(Beginning of Raw data)
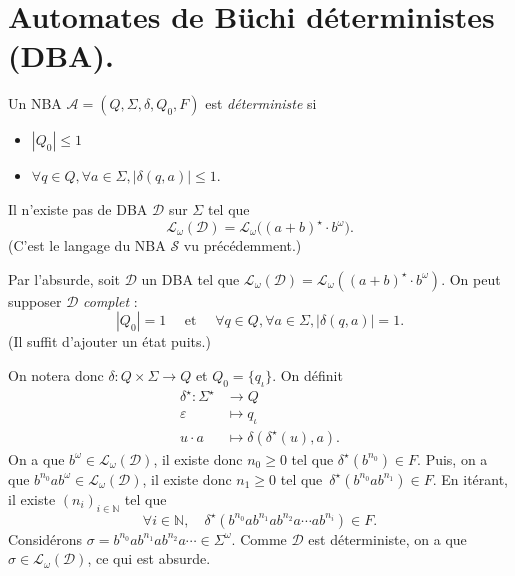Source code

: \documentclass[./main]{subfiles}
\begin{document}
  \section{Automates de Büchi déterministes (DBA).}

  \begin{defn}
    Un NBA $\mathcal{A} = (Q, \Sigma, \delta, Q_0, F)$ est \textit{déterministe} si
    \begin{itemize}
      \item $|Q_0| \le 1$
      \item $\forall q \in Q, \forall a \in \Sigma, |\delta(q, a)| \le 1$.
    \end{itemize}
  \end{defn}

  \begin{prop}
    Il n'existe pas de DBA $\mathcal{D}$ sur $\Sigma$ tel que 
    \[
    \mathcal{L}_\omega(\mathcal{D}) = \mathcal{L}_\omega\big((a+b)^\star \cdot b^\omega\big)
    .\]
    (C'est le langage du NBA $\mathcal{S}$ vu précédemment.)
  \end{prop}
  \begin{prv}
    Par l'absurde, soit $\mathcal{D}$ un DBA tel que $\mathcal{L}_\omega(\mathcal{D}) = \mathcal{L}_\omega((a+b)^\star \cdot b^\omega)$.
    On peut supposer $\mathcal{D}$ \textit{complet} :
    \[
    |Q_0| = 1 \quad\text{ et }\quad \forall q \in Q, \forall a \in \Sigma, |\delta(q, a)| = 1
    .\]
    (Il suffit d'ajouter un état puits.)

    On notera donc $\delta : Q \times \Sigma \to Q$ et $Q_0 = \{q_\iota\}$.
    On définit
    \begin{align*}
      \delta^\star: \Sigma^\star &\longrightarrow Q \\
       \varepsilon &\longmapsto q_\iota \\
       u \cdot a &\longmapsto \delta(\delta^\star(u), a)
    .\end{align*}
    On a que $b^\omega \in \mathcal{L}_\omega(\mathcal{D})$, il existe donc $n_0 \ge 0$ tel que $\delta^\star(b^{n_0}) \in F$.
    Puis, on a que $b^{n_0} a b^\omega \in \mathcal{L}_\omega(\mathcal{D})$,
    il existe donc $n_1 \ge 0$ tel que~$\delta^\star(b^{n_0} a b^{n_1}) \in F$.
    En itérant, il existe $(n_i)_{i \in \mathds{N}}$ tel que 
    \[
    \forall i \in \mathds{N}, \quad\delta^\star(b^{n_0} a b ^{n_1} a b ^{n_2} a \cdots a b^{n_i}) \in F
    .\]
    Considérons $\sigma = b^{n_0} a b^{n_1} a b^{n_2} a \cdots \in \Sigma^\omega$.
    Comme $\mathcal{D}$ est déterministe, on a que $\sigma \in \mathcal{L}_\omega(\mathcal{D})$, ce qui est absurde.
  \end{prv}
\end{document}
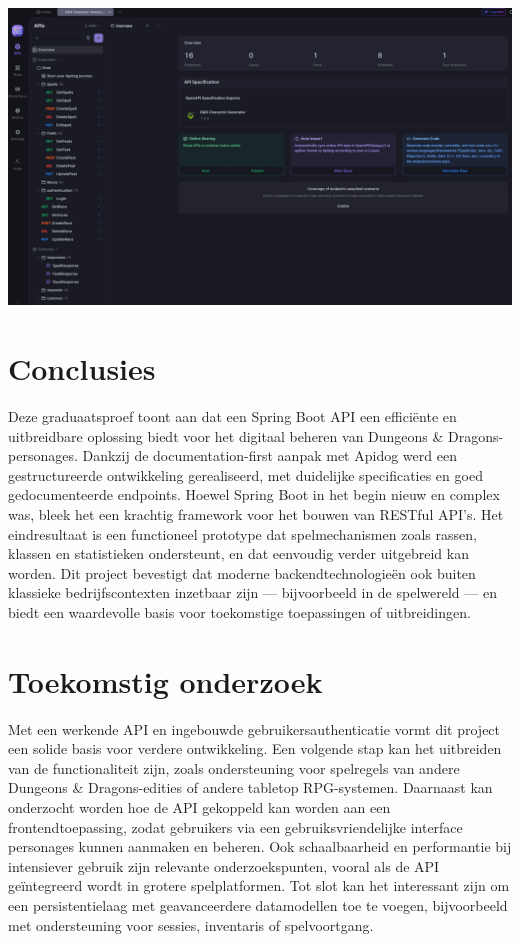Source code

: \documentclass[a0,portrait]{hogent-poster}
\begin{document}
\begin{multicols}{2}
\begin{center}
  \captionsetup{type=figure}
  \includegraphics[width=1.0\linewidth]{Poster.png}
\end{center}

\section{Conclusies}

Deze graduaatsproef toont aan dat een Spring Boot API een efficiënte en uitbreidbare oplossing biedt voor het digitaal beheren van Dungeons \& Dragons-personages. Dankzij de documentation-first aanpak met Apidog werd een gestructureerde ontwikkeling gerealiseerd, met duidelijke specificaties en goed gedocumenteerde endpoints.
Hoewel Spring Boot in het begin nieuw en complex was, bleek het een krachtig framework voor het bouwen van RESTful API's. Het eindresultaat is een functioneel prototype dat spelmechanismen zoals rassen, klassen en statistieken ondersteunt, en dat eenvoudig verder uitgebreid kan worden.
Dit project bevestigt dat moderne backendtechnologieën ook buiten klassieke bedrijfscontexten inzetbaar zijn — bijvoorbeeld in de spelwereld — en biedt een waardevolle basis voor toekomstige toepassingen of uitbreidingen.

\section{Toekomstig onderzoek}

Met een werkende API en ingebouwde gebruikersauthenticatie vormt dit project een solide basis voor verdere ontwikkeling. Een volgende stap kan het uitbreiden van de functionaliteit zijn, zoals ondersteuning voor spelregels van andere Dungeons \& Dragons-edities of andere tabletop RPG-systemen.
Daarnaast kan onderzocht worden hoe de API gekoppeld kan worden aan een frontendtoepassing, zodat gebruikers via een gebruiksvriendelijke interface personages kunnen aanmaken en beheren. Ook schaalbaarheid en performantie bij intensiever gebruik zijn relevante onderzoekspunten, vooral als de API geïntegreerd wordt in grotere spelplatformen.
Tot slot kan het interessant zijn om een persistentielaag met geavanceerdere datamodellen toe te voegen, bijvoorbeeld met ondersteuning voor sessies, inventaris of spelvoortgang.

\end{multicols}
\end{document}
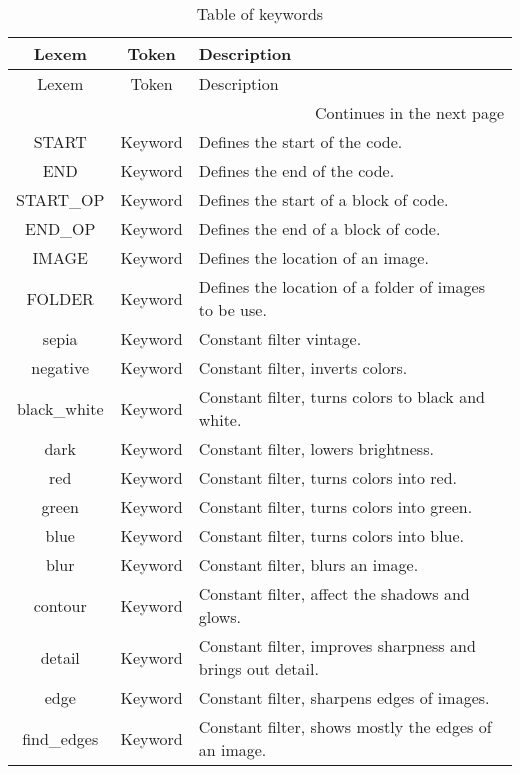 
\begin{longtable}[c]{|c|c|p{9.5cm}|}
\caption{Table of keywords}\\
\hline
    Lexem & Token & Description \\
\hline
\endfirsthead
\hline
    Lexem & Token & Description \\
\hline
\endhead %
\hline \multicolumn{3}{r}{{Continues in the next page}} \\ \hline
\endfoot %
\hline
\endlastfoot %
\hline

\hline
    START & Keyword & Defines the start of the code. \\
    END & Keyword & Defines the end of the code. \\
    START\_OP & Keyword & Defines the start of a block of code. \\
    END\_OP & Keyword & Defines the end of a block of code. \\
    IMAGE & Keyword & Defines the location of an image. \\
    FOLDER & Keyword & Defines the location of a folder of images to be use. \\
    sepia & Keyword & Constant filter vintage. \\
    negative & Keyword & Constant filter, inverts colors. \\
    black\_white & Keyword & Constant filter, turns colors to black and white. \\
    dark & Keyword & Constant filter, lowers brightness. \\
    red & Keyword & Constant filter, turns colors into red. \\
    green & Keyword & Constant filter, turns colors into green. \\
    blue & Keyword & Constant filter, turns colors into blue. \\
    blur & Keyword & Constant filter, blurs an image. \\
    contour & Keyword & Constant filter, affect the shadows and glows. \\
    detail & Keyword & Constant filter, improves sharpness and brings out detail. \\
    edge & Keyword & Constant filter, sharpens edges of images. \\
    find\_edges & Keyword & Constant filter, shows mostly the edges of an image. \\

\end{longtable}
(End of Raw data)
(Beginning of Raw data)
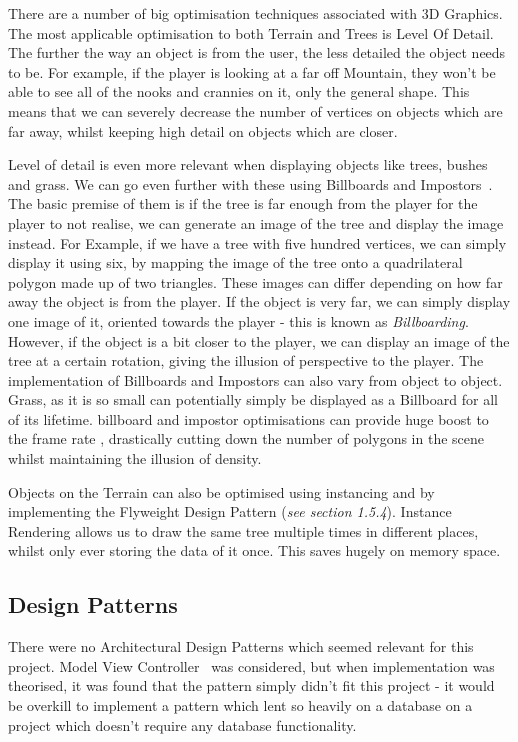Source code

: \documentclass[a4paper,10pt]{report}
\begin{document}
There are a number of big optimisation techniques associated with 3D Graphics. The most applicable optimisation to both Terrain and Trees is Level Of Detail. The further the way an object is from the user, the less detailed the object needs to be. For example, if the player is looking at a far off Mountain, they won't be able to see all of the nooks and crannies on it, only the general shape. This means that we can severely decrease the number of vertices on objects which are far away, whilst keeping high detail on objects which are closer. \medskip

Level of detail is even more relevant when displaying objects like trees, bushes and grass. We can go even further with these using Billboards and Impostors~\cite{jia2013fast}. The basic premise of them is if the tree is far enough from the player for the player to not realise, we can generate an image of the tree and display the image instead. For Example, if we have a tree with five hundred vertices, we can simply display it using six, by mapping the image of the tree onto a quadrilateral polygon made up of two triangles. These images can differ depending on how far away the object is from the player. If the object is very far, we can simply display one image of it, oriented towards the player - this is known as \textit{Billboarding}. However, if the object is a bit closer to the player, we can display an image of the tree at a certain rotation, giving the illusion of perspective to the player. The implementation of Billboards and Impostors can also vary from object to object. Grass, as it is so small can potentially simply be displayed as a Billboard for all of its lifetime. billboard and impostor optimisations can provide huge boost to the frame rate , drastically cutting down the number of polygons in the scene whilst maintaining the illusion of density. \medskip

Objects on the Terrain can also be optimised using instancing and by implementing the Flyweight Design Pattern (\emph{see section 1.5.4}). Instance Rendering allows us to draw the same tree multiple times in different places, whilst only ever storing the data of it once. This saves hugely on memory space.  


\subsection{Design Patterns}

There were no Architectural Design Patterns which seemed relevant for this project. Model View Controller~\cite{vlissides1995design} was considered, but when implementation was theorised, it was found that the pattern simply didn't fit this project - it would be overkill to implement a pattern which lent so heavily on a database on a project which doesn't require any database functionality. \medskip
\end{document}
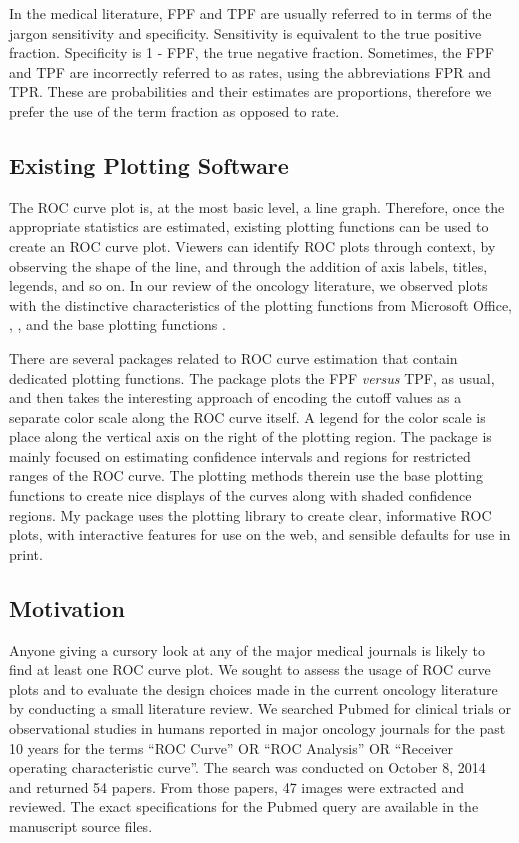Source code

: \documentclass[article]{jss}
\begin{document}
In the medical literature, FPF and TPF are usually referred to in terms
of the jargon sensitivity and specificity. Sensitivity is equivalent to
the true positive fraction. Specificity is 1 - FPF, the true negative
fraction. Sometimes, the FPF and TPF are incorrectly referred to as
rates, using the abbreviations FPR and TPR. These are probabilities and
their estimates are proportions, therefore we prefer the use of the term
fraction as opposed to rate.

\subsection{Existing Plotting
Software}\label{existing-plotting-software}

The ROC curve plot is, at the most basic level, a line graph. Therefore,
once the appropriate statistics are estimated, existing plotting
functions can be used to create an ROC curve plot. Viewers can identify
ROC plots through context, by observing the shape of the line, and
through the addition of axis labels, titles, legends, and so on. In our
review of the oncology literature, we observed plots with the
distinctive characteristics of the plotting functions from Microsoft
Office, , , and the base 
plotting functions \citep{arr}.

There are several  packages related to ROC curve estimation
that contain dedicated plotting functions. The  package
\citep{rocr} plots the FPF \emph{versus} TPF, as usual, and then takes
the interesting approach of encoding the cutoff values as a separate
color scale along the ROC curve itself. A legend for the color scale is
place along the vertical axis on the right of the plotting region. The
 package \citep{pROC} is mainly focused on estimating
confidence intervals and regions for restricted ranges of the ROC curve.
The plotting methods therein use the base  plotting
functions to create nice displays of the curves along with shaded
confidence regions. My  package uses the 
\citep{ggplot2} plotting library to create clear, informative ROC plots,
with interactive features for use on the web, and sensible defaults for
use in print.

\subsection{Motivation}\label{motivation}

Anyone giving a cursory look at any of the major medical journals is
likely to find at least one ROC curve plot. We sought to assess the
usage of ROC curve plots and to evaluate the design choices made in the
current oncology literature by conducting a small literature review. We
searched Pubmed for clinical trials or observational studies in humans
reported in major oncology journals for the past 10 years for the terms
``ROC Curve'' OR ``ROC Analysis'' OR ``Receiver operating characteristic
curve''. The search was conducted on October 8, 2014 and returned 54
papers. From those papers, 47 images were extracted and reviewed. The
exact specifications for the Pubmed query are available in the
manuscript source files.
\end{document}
(End of Raw data)
(Beginning of Raw data)
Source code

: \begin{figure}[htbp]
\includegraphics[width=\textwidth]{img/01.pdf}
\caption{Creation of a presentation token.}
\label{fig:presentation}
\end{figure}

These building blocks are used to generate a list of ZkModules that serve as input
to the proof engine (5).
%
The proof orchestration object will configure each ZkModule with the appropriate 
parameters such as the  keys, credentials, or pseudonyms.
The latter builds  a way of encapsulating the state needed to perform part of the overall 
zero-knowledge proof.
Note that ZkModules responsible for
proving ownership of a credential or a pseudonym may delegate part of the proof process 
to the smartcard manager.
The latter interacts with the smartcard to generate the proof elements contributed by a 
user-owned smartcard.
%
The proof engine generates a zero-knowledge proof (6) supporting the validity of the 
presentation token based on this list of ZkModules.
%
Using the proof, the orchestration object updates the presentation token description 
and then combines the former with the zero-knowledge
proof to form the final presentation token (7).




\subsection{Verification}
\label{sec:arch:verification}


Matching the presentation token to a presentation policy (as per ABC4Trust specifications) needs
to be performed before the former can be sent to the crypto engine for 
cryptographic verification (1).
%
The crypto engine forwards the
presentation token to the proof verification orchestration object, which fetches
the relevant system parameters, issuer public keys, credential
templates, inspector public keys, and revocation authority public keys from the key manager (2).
(End of Raw data)
→ Task
Set down, unchanged, only those lines above that fall between the line with "Note that ZkModules responsible for" and the line with "templates, inspector public", the two end lines included.

→ Output of the exercise
Note that ZkModules responsible for
proving ownership of a credential or a pseudonym may delegate part of the proof process 
to the smartcard manager.
The latter interacts with the smartcard to generate the proof elements contributed by a 
user-owned smartcard.
%
The proof engine generates a zero-knowledge proof (6) supporting the validity of the 
presentation token based on this list of ZkModules.
%
Using the proof, the orchestration object updates the presentation token description 
and then combines the former with the zero-knowledge
proof to form the final presentation token (7).




\subsection{Verification}
\label{sec:arch:verification}


Matching the presentation token to a presentation policy (as per ABC4Trust specifications) needs
to be performed before the former can be sent to the crypto engine for 
cryptographic verification (1).
%
The crypto engine forwards the
presentation token to the proof verification orchestration object, which fetches
the relevant system parameters, issuer public keys, credential
templates, inspector public keys, and revocation authority public keys from the key manager (2).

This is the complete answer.